The paper whose press release you cite looks at a number of baryons and other hadrons:
In this Letter, we report the most precise estimation to date of $μ_B$ and $μ_Q$ obtained from a set of antiparticle-to-particle yield ratios. The analyzed species are charged pions, protons, $Ω^−$ baryons, and light (hyper)nuclei. (Anti)protons are the most abundantly produced (anti)baryons at midrapidity (≈ 35 and ≈ 2 protons on average in central and peripheral Pb–Pb collisions, respectively [45]). Consequently, the antiproton-to-proton yield ratio can probe the antibaryon-to-baryon imbalance [42, 46] with high precision. On the other hand, the sensitivity to baryon asymmetry is enhanced when light (hyper)nuclei are included because of their larger baryon content. In this work, $\rm ^3He$, its isobar $\rm ^3H$, and hypertriton $\rm ^3_ΛH$, which is a bound state of a proton, a neutron, and a Λ, along with their antimatter counterparts, are considered$^1$. The ratio of oppositely charged pions provides a precise constraint on the imbalance of electric charge, as the yield ratio depends predominantly on $μ_Q$. Finally, the dependence of antimatter-to-matter ratios on strangeness is probed with (anti)$Ω^−$ baryons, which, unlike (anti)Λ and (anti)$Ξ^−$, have negligible contamination coming from heavier hadron decays.

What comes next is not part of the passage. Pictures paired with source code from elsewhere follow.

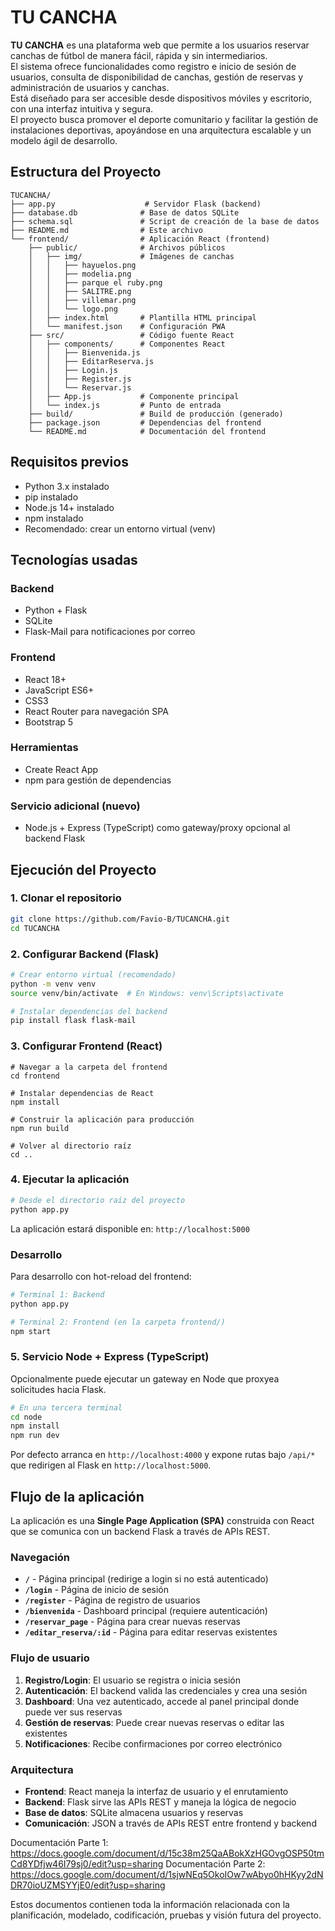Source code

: # TU CANCHA

**TU CANCHA** es una plataforma web que permite a los usuarios reservar canchas de fútbol de manera fácil, rápida y sin intermediarios.  
El sistema ofrece funcionalidades como registro e inicio de sesión de usuarios, consulta de disponibilidad de canchas, gestión de reservas y administración de usuarios y canchas.  
Está diseñado para ser accesible desde dispositivos móviles y escritorio, con una interfaz intuitiva y segura.  
El proyecto busca promover el deporte comunitario y facilitar la gestión de instalaciones deportivas, apoyándose en una arquitectura escalable y un modelo ágil de desarrollo.

## Estructura del Proyecto
```
TUCANCHA/
├── app.py                    # Servidor Flask (backend)
├── database.db              # Base de datos SQLite
├── schema.sql               # Script de creación de la base de datos
├── README.md                # Este archivo
└── frontend/                # Aplicación React (frontend)
    ├── public/              # Archivos públicos
    │   ├── img/             # Imágenes de canchas
    │   │   ├── hayuelos.png
    │   │   ├── modelia.png
    │   │   ├── parque el ruby.png
    │   │   ├── SALITRE.png
    │   │   ├── villemar.png
    │   │   └── logo.png
    │   ├── index.html       # Plantilla HTML principal
    │   └── manifest.json    # Configuración PWA
    ├── src/                 # Código fuente React
    │   ├── components/      # Componentes React
    │   │   ├── Bienvenida.js
    │   │   ├── EditarReserva.js
    │   │   ├── Login.js
    │   │   ├── Register.js
    │   │   └── Reservar.js
    │   ├── App.js           # Componente principal
    │   └── index.js         # Punto de entrada
    ├── build/               # Build de producción (generado)
    ├── package.json         # Dependencias del frontend
    └── README.md            # Documentación del frontend
```
## Requisitos previos
- Python 3.x instalado
- pip instalado
- Node.js 14+ instalado
- npm instalado
- Recomendado: crear un entorno virtual (venv)

## Tecnologías usadas
### Backend
- Python + Flask
- SQLite
- Flask-Mail para notificaciones por correo

### Frontend
- React 18+
- JavaScript ES6+
- CSS3
- React Router para navegación SPA
 - Bootstrap 5

### Herramientas
- Create React App
- npm para gestión de dependencias

### Servicio adicional (nuevo)
- Node.js + Express (TypeScript) como gateway/proxy opcional al backend Flask
## Ejecución del Proyecto

### 1. Clonar el repositorio
```bash
git clone https://github.com/Favio-B/TUCANCHA.git
cd TUCANCHA
```

### 2. Configurar Backend (Flask)
```bash
# Crear entorno virtual (recomendado)
python -m venv venv
source venv/bin/activate  # En Windows: venv\Scripts\activate

# Instalar dependencias del backend
pip install flask flask-mail
```

### 3. Configurar Frontend (React)
```bashnom
# Navegar a la carpeta del frontend
cd frontend

# Instalar dependencias de React
npm install

# Construir la aplicación para producción
npm run build

# Volver al directorio raíz
cd ..
```

### 4. Ejecutar la aplicación
```bash
# Desde el directorio raíz del proyecto
python app.py
```

La aplicación estará disponible en: `http://localhost:5000`

### Desarrollo
Para desarrollo con hot-reload del frontend:
```bash
# Terminal 1: Backend
python app.py

# Terminal 2: Frontend (en la carpeta frontend/)
npm start
```

### 5. Servicio Node + Express (TypeScript)

Opcionalmente puede ejecutar un gateway en Node que proxyea solicitudes hacia Flask.

```bash
# En una tercera terminal
cd node
npm install
npm run dev
```

Por defecto arranca en `http://localhost:4000` y expone rutas bajo `/api/*` que redirigen al Flask en `http://localhost:5000`.
## Flujo de la aplicación

La aplicación es una **Single Page Application (SPA)** construida con React que se comunica con un backend Flask a través de APIs REST.

### Navegación
- **`/`** - Página principal (redirige a login si no está autenticado)
- **`/login`** - Página de inicio de sesión
- **`/register`** - Página de registro de usuarios
- **`/bienvenida`** - Dashboard principal (requiere autenticación)
- **`/reservar_page`** - Página para crear nuevas reservas
- **`/editar_reserva/:id`** - Página para editar reservas existentes

### Flujo de usuario
1. **Registro/Login**: El usuario se registra o inicia sesión
2. **Autenticación**: El backend valida las credenciales y crea una sesión
3. **Dashboard**: Una vez autenticado, accede al panel principal donde puede ver sus reservas
4. **Gestión de reservas**: Puede crear nuevas reservas o editar las existentes
5. **Notificaciones**: Recibe confirmaciones por correo electrónico

### Arquitectura
- **Frontend**: React maneja la interfaz de usuario y el enrutamiento
- **Backend**: Flask sirve las APIs REST y maneja la lógica de negocio
- **Base de datos**: SQLite almacena usuarios y reservas
- **Comunicación**: JSON a través de APIs REST entre frontend y backend


Documentación Parte 1: https://docs.google.com/document/d/15c38m25QaABokXzHGOvgOSP50tmCd8YDfjw46I79sj0/edit?usp=sharing
Documentación Parte 2: https://docs.google.com/document/d/1sjwNEq5OkoIOw7wAbyo0hHKyy2dNDR70ioUZMSYYjE0/edit?usp=sharing

Estos documentos contienen toda la información relacionada con la planificación, modelado, codificación, pruebas y visión futura del proyecto.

The number headlined in the press release, a proton-antiproton asymmetry of $0.986±0.006$, is one of of about thirty such ratios reported in Figure A.1 of the paper. I have only skimmed the paper, rather than trying to reproduce the analysis, but they report the "baryon chemical potential $\mu_B$," which is a measure of baryon-number nonconservation in the context of a statistical ensemble of particles and antiparticles, to be "compatible with zero within $1.6\sigma$." This is a result you would expect in somewhat more than one in twenty experiments if the actual baryon number violation were zero, just due to statistical fluctuations.
You contrast with cold proton decay experiments, but you may not have done the arithmetic. All of the processes in the Standard Model are happening all of the time, because our universe only has one vacuum state, and the Standard Model describes its symmetries and their particle-like properties. There are frequently situations where you can neglect some weak or rare process, but you can never turn these processes off. Compare with air resistance, which we frequently have intro-physics students ignore, whether that ignoring is appropriate or not. We usually don't teach the rule of thumb that air resistance becomes important when the mass of displaced air becomes comparable to the mass of the object that's moving. This is why you can ignore air resistance if you're juggling golf balls but not if you're playing golf; this is why you can say that interplanetary space is a vacuum, but also talk about the hydrodynamics of the solar wind and its effect on interplanetary dust.
The LHC can excite the vacuum to temperatures where we might hope to see signs of baryon-number violation in $10^{20\text{-ish}}$ interactions. (I don't actually know the size of the LHC dataset. The part-per-billion measurements that I've done needed $10^{19\text{-ish}}$ interactions to get the statistical noise small enough to be interesting; I remember suddenly realizing that I was analyzing the behavior of an entire microgram of free neutrons.) The proton-decay experiment at Super-Kamiokande looked at $10^{30\text{-ish}}$ protons for several years, setting a lower limit on baryon-number-violating decays at zero temperature somewhere above $10^{33}$ years. I don't know which result is more stringent, but I'm pretty sure it's the cold protons.